"How is she doing, really, about—well, er—this private self-improvement association of hers?" The doctor's smile was eager and quizzical. "I've been away so much, and I've seen so little of her for months past—how is she doing?"

"Splendidly! She's a daily marvel to me, she's so patient and painstaking. Oh, of course, she hasn't learned so very much—yet. But she's so alert and earnest, and she watches everything so! Indeed, if it weren't really so pitiful and so tragic, it would be perfectly funny and absurd. The things she does and says—the things she asks me to teach her! Feverishly and systematically she's set herself to becoming 'swell' and 'grand.'"

"Swell! Grand!"

"Oh, yes, I know," laughed the lady, answering his shuddering words and gesture. "And—we've nearly eliminated those expressions from our vocabulary now. Burke didn't like them either, she says."

"I can imagine not," observed the doctor dryly.
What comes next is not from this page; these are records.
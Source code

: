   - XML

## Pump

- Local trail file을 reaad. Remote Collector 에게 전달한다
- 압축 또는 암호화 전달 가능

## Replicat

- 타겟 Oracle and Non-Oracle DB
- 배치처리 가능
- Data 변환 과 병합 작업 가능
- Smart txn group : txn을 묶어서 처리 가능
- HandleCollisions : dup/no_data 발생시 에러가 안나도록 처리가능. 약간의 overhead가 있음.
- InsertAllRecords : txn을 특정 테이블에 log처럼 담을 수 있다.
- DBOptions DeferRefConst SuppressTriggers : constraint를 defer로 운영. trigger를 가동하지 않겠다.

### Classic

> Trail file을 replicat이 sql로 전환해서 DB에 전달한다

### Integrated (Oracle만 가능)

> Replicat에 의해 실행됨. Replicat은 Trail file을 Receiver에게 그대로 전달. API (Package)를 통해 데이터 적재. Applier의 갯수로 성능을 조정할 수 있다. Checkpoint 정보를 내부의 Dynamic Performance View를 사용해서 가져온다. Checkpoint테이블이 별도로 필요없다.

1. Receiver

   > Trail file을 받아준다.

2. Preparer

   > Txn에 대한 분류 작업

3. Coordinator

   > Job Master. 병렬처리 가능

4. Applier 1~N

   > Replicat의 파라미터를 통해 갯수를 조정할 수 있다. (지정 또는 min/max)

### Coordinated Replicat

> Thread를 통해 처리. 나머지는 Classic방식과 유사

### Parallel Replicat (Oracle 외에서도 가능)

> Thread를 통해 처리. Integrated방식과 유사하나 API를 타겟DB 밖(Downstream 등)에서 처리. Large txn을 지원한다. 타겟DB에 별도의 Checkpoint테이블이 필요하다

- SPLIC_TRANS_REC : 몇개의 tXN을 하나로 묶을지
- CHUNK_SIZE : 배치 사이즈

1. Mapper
"Of course all the teaching in the world isn't going to accomplish the thing she wants," went on Mrs. Thayer, a little soberly. "I might teach her till doomsday that clothes, jewels, grooming, and perfume don't make the lady; and unless she learns by intuition and absorption what does make the lady, she'll be little better off than she was before. But she puts me now through a daily catechism until sometimes I am nearly wild. 'Do ladies do this?' 'Do ladies do that?' she queries at every turn, so that I am almost ready to fly off into a veritable orgy of slang and silliness, just from sheer contrariety. I can tell you, Frank, this attempting to teach the intangible, evanescent thing I'm trying to teach Helen Denby isn't very easy. If you think it is, you try it yourself."

"Heaven forbid!" shrugged the man. "But I'll risk you, Edith. But, tell me—does she help you any, in any way? Do you think you can—keep her, for a while?"

"Keep her? Of course I shall keep her! Do you suppose I'd turn that child adrift now? Besides, she's a real help to me with the children. And I know—and she knows—that in helping me she is helping herself, and helping Dorothy Elizabeth—'Betty' she calls her now. We're getting along beautifully. We—"

There came the sound of hurried steps, then the sudden wide flinging of the door, and the appearance of a breathless young woman.

"Oh, Mrs. Thayer, they said the doctor had come, and—" Helen Denby stopped short, her abashed eyes going from one to the other of the expressive faces before her. "Oh, I—I beg your pardon," she faltered. "I hadn't ought to have burst in like this. Ladies don't. You said yesterday that ladies never did. But I—I—doctor, you went to—to Dalton?" she appealed to the man.